TASK BRIEF => Return all the lines below, exactly as they read.

PROVIDED ENTRIES =>
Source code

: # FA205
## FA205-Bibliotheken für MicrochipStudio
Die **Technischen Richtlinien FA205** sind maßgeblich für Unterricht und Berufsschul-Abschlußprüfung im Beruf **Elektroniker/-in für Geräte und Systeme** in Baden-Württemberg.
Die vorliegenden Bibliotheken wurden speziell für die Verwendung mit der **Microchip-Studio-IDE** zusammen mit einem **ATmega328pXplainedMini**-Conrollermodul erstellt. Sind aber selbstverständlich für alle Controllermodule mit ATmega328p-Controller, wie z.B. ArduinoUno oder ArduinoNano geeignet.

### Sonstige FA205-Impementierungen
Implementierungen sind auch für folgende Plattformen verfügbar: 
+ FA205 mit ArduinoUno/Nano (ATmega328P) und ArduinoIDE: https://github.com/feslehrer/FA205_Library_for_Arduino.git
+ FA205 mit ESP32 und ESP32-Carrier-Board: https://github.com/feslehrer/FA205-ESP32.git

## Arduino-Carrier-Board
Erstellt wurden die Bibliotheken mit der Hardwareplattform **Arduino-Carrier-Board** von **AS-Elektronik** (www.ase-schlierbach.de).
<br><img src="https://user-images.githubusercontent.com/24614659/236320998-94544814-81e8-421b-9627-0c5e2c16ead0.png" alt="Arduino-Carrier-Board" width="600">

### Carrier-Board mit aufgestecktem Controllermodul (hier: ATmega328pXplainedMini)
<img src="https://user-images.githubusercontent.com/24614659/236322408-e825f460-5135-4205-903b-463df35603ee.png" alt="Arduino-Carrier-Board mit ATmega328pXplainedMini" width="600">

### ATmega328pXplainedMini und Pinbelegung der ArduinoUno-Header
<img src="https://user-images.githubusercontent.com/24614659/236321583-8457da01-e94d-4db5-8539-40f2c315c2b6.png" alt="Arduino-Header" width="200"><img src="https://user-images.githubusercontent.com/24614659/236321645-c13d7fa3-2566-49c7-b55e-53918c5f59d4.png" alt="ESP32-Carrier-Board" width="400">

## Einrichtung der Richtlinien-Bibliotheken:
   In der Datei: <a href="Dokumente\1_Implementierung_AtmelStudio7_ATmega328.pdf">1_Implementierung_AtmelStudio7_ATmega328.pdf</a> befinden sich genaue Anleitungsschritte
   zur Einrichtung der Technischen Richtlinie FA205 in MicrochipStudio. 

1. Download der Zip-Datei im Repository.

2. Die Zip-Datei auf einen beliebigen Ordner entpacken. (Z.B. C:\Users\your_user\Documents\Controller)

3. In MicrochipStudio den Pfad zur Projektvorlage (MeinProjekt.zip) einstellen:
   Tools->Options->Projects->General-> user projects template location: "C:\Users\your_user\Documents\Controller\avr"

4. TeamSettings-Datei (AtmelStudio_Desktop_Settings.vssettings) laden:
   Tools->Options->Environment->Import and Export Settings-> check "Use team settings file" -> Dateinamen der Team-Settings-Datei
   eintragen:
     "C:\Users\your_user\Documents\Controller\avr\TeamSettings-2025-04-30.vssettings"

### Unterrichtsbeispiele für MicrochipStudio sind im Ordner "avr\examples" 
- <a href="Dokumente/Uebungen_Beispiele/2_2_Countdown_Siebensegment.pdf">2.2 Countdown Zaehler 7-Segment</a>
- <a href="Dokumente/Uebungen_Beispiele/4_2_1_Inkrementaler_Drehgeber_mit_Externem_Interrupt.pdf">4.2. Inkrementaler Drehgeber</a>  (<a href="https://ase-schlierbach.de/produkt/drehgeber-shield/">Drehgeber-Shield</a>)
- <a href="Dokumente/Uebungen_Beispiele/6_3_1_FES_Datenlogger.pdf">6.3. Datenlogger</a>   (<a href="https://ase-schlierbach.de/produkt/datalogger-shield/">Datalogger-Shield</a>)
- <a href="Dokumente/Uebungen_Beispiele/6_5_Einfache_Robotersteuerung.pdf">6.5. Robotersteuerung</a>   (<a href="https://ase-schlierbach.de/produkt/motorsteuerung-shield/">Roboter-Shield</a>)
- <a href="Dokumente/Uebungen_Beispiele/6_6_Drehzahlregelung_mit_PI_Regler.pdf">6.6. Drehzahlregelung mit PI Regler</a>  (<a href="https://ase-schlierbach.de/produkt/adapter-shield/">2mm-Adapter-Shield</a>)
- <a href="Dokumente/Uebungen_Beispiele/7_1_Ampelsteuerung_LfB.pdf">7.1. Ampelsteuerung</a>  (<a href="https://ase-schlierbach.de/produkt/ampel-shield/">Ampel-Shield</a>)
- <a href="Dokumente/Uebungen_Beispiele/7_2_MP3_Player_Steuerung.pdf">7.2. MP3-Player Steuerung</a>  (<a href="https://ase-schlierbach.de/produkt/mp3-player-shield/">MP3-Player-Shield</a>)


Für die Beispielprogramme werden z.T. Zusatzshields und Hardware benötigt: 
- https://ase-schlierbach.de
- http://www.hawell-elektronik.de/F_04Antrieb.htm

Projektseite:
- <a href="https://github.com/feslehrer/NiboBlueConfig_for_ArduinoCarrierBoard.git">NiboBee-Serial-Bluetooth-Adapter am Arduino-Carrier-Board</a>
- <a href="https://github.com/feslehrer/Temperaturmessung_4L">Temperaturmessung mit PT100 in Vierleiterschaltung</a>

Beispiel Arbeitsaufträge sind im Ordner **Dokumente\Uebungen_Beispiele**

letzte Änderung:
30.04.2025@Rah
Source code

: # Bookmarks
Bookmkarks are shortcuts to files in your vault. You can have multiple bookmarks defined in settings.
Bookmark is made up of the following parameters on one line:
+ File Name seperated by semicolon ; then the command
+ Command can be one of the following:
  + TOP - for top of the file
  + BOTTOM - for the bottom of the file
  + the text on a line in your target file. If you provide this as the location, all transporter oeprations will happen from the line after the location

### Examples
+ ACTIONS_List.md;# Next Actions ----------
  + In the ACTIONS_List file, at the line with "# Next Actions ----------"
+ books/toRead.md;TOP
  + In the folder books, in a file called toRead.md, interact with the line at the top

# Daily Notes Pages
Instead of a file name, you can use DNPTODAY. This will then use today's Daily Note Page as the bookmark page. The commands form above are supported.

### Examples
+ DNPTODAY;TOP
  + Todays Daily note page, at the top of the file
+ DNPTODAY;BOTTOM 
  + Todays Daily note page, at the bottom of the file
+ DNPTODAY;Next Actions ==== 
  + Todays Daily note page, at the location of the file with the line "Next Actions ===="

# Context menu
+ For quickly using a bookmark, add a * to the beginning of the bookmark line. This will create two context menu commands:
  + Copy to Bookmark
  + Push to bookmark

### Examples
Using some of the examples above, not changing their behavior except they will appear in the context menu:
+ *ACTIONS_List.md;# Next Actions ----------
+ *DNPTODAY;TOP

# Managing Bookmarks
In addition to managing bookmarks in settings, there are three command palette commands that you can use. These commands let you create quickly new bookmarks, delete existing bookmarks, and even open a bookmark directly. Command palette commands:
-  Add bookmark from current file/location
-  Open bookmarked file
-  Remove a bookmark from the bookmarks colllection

TASK OUTPUT =>
Source code

: # FA205
## FA205-Bibliotheken für MicrochipStudio
Die **Technischen Richtlinien FA205** sind maßgeblich für Unterricht und Berufsschul-Abschlußprüfung im Beruf **Elektroniker/-in für Geräte und Systeme** in Baden-Württemberg.
Die vorliegenden Bibliotheken wurden speziell für die Verwendung mit der **Microchip-Studio-IDE** zusammen mit einem **ATmega328pXplainedMini**-Conrollermodul erstellt. Sind aber selbstverständlich für alle Controllermodule mit ATmega328p-Controller, wie z.B. ArduinoUno oder ArduinoNano geeignet.

### Sonstige FA205-Impementierungen
Implementierungen sind auch für folgende Plattformen verfügbar: 
+ FA205 mit ArduinoUno/Nano (ATmega328P) und ArduinoIDE: https://github.com/feslehrer/FA205_Library_for_Arduino.git
+ FA205 mit ESP32 und ESP32-Carrier-Board: https://github.com/feslehrer/FA205-ESP32.git

## Arduino-Carrier-Board
Erstellt wurden die Bibliotheken mit der Hardwareplattform **Arduino-Carrier-Board** von **AS-Elektronik** (www.ase-schlierbach.de).
<br><img src="https://user-images.githubusercontent.com/24614659/236320998-94544814-81e8-421b-9627-0c5e2c16ead0.png" alt="Arduino-Carrier-Board" width="600">

### Carrier-Board mit aufgestecktem Controllermodul (hier: ATmega328pXplainedMini)
<img src="https://user-images.githubusercontent.com/24614659/236322408-e825f460-5135-4205-903b-463df35603ee.png" alt="Arduino-Carrier-Board mit ATmega328pXplainedMini" width="600">

### ATmega328pXplainedMini und Pinbelegung der ArduinoUno-Header
<img src="https://user-images.githubusercontent.com/24614659/236321583-8457da01-e94d-4db5-8539-40f2c315c2b6.png" alt="Arduino-Header" width="200"><img src="https://user-images.githubusercontent.com/24614659/236321645-c13d7fa3-2566-49c7-b55e-53918c5f59d4.png" alt="ESP32-Carrier-Board" width="400">

## Einrichtung der Richtlinien-Bibliotheken:
   In der Datei: <a href="Dokumente\1_Implementierung_AtmelStudio7_ATmega328.pdf">1_Implementierung_AtmelStudio7_ATmega328.pdf</a> befinden sich genaue Anleitungsschritte
   zur Einrichtung der Technischen Richtlinie FA205 in MicrochipStudio. 

1. Download der Zip-Datei im Repository.

2. Die Zip-Datei auf einen beliebigen Ordner entpacken. (Z.B. C:\Users\your_user\Documents\Controller)

3. In MicrochipStudio den Pfad zur Projektvorlage (MeinProjekt.zip) einstellen:
   Tools->Options->Projects->General-> user projects template location: "C:\Users\your_user\Documents\Controller\avr"

4. TeamSettings-Datei (AtmelStudio_Desktop_Settings.vssettings) laden:
   Tools->Options->Environment->Import and Export Settings-> check "Use team settings file" -> Dateinamen der Team-Settings-Datei
   eintragen:
     "C:\Users\your_user\Documents\Controller\avr\TeamSettings-2025-04-30.vssettings"

### Unterrichtsbeispiele für MicrochipStudio sind im Ordner "avr\examples" 
- <a href="Dokumente/Uebungen_Beispiele/2_2_Countdown_Siebensegment.pdf">2.2 Countdown Zaehler 7-Segment</a>
- <a href="Dokumente/Uebungen_Beispiele/4_2_1_Inkrementaler_Drehgeber_mit_Externem_Interrupt.pdf">4.2. Inkrementaler Drehgeber</a>  (<a href="https://ase-schlierbach.de/produkt/drehgeber-shield/">Drehgeber-Shield</a>)
- <a href="Dokumente/Uebungen_Beispiele/6_3_1_FES_Datenlogger.pdf">6.3. Datenlogger</a>   (<a href="https://ase-schlierbach.de/produkt/datalogger-shield/">Datalogger-Shield</a>)
- <a href="Dokumente/Uebungen_Beispiele/6_5_Einfache_Robotersteuerung.pdf">6.5. Robotersteuerung</a>   (<a href="https://ase-schlierbach.de/produkt/motorsteuerung-shield/">Roboter-Shield</a>)
- <a href="Dokumente/Uebungen_Beispiele/6_6_Drehzahlregelung_mit_PI_Regler.pdf">6.6. Drehzahlregelung mit PI Regler</a>  (<a href="https://ase-schlierbach.de/produkt/adapter-shield/">2mm-Adapter-Shield</a>)
- <a href="Dokumente/Uebungen_Beispiele/7_1_Ampelsteuerung_LfB.pdf">7.1. Ampelsteuerung</a>  (<a href="https://ase-schlierbach.de/produkt/ampel-shield/">Ampel-Shield</a>)
- <a href="Dokumente/Uebungen_Beispiele/7_2_MP3_Player_Steuerung.pdf">7.2. MP3-Player Steuerung</a>  (<a href="https://ase-schlierbach.de/produkt/mp3-player-shield/">MP3-Player-Shield</a>)


Für die Beispielprogramme werden z.T. Zusatzshields und Hardware benötigt: 
- https://ase-schlierbach.de
- http://www.hawell-elektronik.de/F_04Antrieb.htm

Projektseite:
- <a href="https://github.com/feslehrer/NiboBlueConfig_for_ArduinoCarrierBoard.git">NiboBee-Serial-Bluetooth-Adapter am Arduino-Carrier-Board</a>
- <a href="https://github.com/feslehrer/Temperaturmessung_4L">Temperaturmessung mit PT100 in Vierleiterschaltung</a>

Beispiel Arbeitsaufträge sind im Ordner **Dokumente\Uebungen_Beispiele**

letzte Änderung:
30.04.2025@Rah
Source code

: # Bookmarks
Bookmkarks are shortcuts to files in your vault. You can have multiple bookmarks defined in settings.
Bookmark is made up of the following parameters on one line:
+ File Name seperated by semicolon ; then the command
+ Command can be one of the following:
  + TOP - for top of the file
  + BOTTOM - for the bottom of the file
  + the text on a line in your target file. If you provide this as the location, all transporter oeprations will happen from the line after the location

### Examples
+ ACTIONS_List.md;# Next Actions ----------
  + In the ACTIONS_List file, at the line with "# Next Actions ----------"
+ books/toRead.md;TOP
  + In the folder books, in a file called toRead.md, interact with the line at the top

# Daily Notes Pages
Instead of a file name, you can use DNPTODAY. This will then use today's Daily Note Page as the bookmark page. The commands form above are supported.

### Examples
+ DNPTODAY;TOP
  + Todays Daily note page, at the top of the file
+ DNPTODAY;BOTTOM 
  + Todays Daily note page, at the bottom of the file
+ DNPTODAY;Next Actions ==== 
  + Todays Daily note page, at the location of the file with the line "Next Actions ===="

# Context menu
+ For quickly using a bookmark, add a * to the beginning of the bookmark line. This will create two context menu commands:
  + Copy to Bookmark
  + Push to bookmark

### Examples
Using some of the examples above, not changing their behavior except they will appear in the context menu:
+ *ACTIONS_List.md;# Next Actions ----------
+ *DNPTODAY;TOP

# Managing Bookmarks
In addition to managing bookmarks in settings, there are three command palette commands that you can use. These commands let you create quickly new bookmarks, delete existing bookmarks, and even open a bookmark directly. Command palette commands:
-  Add bookmark from current file/location
-  Open bookmarked file
-  Remove a bookmark from the bookmarks colllection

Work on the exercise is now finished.